Austin missed three games before last week's bye with a hamstring injury, a chronic issue for the 29-year-old receiver who has just 15 receptions this season. Austin caught 10 passes for 72 yards Week 1 against the Giants.
Owner Jerry Jones said Tuesday that Austin would be back on the field after practicing last Wednesday and again to begin preparation for the Giants.
"That it works this way, to have him for these next six ballgames (is good). I'm really, probably getting ahead of myself because of the history we've had there with him with his hamstrings," Jones said. "To have him back out there, he's our best route runner. He'll make a difference in what we're doing offensively."

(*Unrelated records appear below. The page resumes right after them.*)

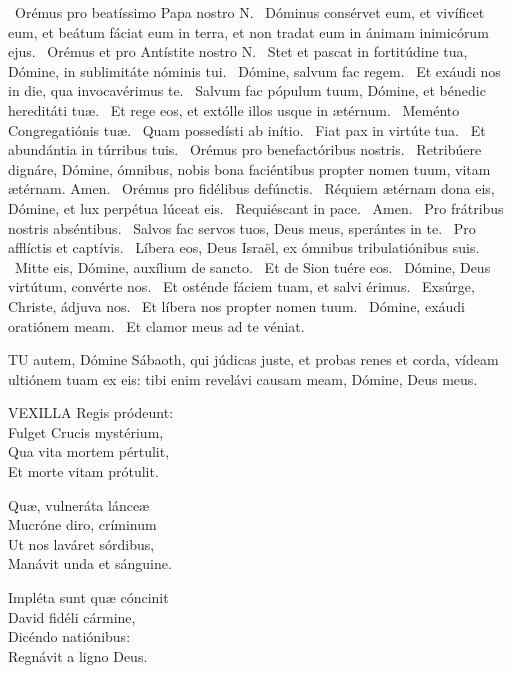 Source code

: \V\ Orémus pro beatíssimo Papa nostro N. \R\ Dóminus consérvet eum, et vivíficet eum, et beátum fáciat eum in terra, et non tradat eum in ánimam inimicórum ejus. \V\ Orémus et pro Antístite nostro N. \R\ Stet et pascat in fortitúdine tua, Dómine, in sublimitáte nóminis tui. \V\ Dómine, salvum fac regem. \R\ Et exáudi nos in die, qua invocavérimus te. \V\ Salvum fac pópulum tuum, Dómine, et bénedic hereditáti tuæ. \R\ Et rege eos, et extólle illos usque in ætérnum. \V\ Meménto Congregatiónis tuæ. \R\ Quam possedísti ab inítio. \V\ Fiat pax in virtúte tua. \R\ Et abundántia in túrribus tuis. \V\ Orémus pro benefactóribus nostris. \R\ Retribúere dignáre, Dómine, ómnibus, nobis bona faciéntibus propter nomen tuum, vitam ætérnam. Amen. \V\ Orémus pro fidélibus defúnctis. \R\ Réquiem ætérnam dona eis, Dómine, et lux perpétua lúceat eis. \V\ Requiéscant in pace. \R\ Amen. \V\ Pro frátribus nostris abséntibus. \R\ Salvos fac servos tuos, Deus meus, sperántes in te. \V\ Pro afflíctis et captívis. \R\ Líbera eos, Deus Israël, ex ómnibus tribulatiónibus suis. \V\ Mitte eis, Dómine, auxílium de sancto. \R\ Et de Sion tuére eos. \V\ Dómine, Deus virtútum, convérte nos. \R\ Et osténde fáciem tuam, et salvi érimus. \V\ Exsúrge, Christe, ádjuva nos. \R\ Et líbera nos propter nomen tuum. \V\ Dómine, exáudi oratiónem meam. \R\ Et clamor meus ad te véniat.



\lettrine[lines=2]{T}{U} autem, Dómine Sábaoth, qui júdicas juste, et probas renes et corda, vídeam ultiónem tuam ex eis: tibi enim revelávi causam meam, Dómine, Deus meus.


\lettrine[lines=2]{V}{EXILLA} Regis pródeunt:\\
Fulget Crucis mystérium,\\
Qua vita mortem pértulit,\\
Et morte vitam prótulit.

Quæ, vulneráta lánceæ\\
Mucróne diro, críminum\\
Ut nos laváret sórdibus,\\
Manávit unda et sánguine.

Impléta sunt quæ cóncinit\\
David fidéli cármine,\\
Dicéndo natiónibus:\\
Regnávit a ligno Deus.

Linebacker Sean Lee (hamstring) is not likely to play, but Jones said his "Superman" linebacker might return well ahead of the original projection.
The Cowboys didn't make any changes on offense as far as the play-caller is concerned during the off week. But coach Jason Garrett has found himself spending more time with the offense during practice.

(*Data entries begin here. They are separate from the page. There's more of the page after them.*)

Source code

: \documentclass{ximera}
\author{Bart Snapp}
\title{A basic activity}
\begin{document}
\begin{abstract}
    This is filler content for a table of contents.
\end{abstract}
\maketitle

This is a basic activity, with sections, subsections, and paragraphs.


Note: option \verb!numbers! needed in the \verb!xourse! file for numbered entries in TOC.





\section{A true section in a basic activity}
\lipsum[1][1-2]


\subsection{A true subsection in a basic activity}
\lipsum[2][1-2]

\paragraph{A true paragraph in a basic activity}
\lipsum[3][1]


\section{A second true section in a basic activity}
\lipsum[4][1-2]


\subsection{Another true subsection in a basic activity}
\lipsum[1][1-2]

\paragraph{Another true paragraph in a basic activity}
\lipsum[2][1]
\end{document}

The Cowboys rank 30th in the NFL in third-down conversions and quarterback Tony Romo ranks 30th in the league in yards per attempt on third downs. His third-down passer rating is a woeful 57.6.
"I was down there a little bit more the last couple of days," Garrett said. "I typically move all over the practice field and just dive in and coach, help out, do what I can do to make our team better."
Austin's return could provide a spark. He works primarily in the slot, and the Giants are short-handed at cornerback. How they are equipped to slow down Dez Bryant and rookie Terrance Williams outside and Austin and tight end Jason Witten underneath is a key to Sunday's game.
The Cowboys, who have wins over all three division foes and still control their own destiny in the division, understand their margin for error has decreased but will not dwell on it.
"Sometimes as a coach you have to provide perspective - where we are, where we've been, where we're going, all that stuff," Garrett said. "You've got to be careful spending too much time on that. You really have to focus on today. So every so often we'll share that with them, just so we have a little bit of a feel of where we are and where we hope to go. But I think more than anything else, it's the plan to get there and typically that involves being particularly good on that particular day. That's a lot of particulars."